Bentley, Swett & Quigg, for plaintiff.

Frederic Ullmann, for defendant.

BLODGETT, District Judge, charged the jury:

1. That if they believed from the evidence that the note was obtained from defendant by the threat of plaintiff to interfere and defeat defendant's proposed compromise unless defendant would give plaintiff this note as a bonus to him, then said note was void in the hands of plaintiff as against defendant.
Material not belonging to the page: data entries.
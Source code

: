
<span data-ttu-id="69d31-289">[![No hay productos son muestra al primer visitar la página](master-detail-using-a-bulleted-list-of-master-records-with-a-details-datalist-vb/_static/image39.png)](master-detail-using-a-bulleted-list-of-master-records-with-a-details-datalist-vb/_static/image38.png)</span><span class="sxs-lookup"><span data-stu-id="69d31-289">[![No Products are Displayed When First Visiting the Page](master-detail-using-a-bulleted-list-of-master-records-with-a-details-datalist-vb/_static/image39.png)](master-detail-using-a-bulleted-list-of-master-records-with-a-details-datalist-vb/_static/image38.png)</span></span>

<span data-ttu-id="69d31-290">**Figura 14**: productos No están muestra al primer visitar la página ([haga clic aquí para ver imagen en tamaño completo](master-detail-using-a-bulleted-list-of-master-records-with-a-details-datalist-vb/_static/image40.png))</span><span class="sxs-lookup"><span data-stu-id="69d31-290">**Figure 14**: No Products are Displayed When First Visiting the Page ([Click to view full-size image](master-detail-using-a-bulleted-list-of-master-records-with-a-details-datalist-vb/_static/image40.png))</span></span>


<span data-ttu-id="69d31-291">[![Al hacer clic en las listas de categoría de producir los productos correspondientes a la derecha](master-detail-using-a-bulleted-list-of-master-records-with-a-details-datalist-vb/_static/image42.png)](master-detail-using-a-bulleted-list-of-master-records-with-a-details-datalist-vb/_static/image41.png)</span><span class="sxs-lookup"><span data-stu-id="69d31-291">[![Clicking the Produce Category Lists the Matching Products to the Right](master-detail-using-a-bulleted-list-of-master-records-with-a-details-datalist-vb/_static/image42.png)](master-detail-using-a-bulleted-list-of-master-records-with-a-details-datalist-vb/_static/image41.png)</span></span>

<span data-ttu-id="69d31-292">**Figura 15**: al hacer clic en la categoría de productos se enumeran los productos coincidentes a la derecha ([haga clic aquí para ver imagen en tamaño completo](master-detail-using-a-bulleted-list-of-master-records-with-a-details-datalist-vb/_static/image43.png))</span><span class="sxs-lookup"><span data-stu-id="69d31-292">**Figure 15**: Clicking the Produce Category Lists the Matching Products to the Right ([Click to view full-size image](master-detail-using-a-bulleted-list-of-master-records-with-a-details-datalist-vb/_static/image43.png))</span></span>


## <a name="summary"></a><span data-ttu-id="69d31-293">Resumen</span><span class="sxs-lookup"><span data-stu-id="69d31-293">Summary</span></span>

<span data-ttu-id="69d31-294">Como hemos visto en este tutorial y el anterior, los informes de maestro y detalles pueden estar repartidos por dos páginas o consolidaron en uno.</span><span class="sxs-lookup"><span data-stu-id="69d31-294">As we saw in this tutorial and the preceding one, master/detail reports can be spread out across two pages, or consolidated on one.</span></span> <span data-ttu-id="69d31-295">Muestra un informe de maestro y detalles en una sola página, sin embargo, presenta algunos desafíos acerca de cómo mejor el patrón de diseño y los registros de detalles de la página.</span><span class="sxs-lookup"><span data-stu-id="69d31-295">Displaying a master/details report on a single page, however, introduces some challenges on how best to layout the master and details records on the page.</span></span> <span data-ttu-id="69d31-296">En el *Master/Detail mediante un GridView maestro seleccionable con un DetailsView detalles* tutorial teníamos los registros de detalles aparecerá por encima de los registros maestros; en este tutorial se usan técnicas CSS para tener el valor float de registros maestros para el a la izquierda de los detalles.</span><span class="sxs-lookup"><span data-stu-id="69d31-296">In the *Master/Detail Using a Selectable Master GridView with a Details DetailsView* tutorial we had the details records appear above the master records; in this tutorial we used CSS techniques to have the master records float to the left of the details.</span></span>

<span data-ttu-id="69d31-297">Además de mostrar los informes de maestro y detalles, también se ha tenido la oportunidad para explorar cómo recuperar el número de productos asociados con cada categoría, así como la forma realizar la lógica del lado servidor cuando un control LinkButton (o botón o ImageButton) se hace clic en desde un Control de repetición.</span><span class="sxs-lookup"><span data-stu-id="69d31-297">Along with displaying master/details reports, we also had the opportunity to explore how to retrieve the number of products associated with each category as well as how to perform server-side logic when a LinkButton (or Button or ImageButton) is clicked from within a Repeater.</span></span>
2. That, it being conceded by the counsel for plaintiff that a secret agreement to pay Peake, Opdyke & Co., a larger sum than was to be paid other creditors, as a condition of their accepting the compromise, would be void, the same principle should apply to their agent; and that, if they believed from the evidence that it was expected or understood between plaintiff and defendant, that plaintiff was not to disclose to other creditors the fact that he was specially retained by defendant, but was to urge the compromise on the ground of the general interest of all the creditors, and that it was all defendant was able to pay, and thereby give other creditors to understand that he was only acting in the interest of creditors, any promise by defendant to pay plaintiff for such services would be void, because of its tendency to mislead other creditors.
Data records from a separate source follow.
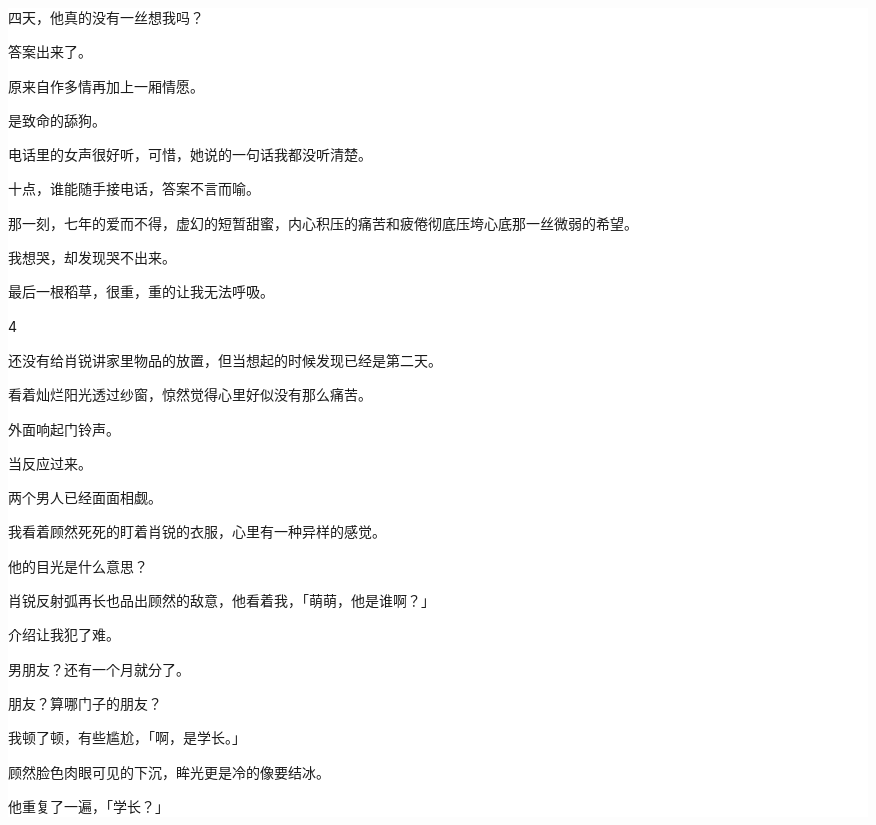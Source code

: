 
四天，他真的没有一丝想我吗？


答案出来了。


原来自作多情再加上一厢情愿。


是致命的舔狗。


电话里的女声很好听，可惜，她说的一句话我都没听清楚。


十点，谁能随手接电话，答案不言而喻。


那一刻，七年的爱而不得，虚幻的短暂甜蜜，内心积压的痛苦和疲倦彻底压垮心底那一丝微弱的希望。


我想哭，却发现哭不出来。


最后一根稻草，很重，重的让我无法呼吸。


4


还没有给肖锐讲家里物品的放置，但当想起的时候发现已经是第二天。


看着灿烂阳光透过纱窗，惊然觉得心里好似没有那么痛苦。


外面响起门铃声。


当反应过来。


两个男人已经面面相觑。


我看着顾然死死的盯着肖锐的衣服，心里有一种异样的感觉。


他的目光是什么意思？


肖锐反射弧再长也品出顾然的敌意，他看着我，「萌萌，他是谁啊？」


介绍让我犯了难。


男朋友？还有一个月就分了。


朋友？算哪门子的朋友？


我顿了顿，有些尴尬，「啊，是学长。」


顾然脸色肉眼可见的下沉，眸光更是冷的像要结冰。


他重复了一遍，「学长？」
3. That it is the policy of the law to discourage all acts whereby one creditor obtains any advantage over another in the distribution of a debtor's assets; that if they believed plaintiff was, by his agreement with his firm, authorized to accept compensation from debtors for securing compromises in which the firm, upon certain conditions, were to share, the result of such an arrangement might be to give his firm an undue preference and advantage over other creditors, and no contract to that end between plaintiff and a debtor should be enforced in a court of justice.

Verdict for defendant.

NOTE [from original report]. In a recent case (Armstrong v. Mechanics' Nat. Bank of Chicago [Case No. 545], March, 1876) Blodgett, J., ruled that, nevertheless, the debtor could not avoid the secret agreement to pay one creditor a larger sum than others, if the compromise or settlement were obtained by misrepresentations or fraud.

1 [Reported by Josiah H. Bissell, Esq, and here reprinted by permission.]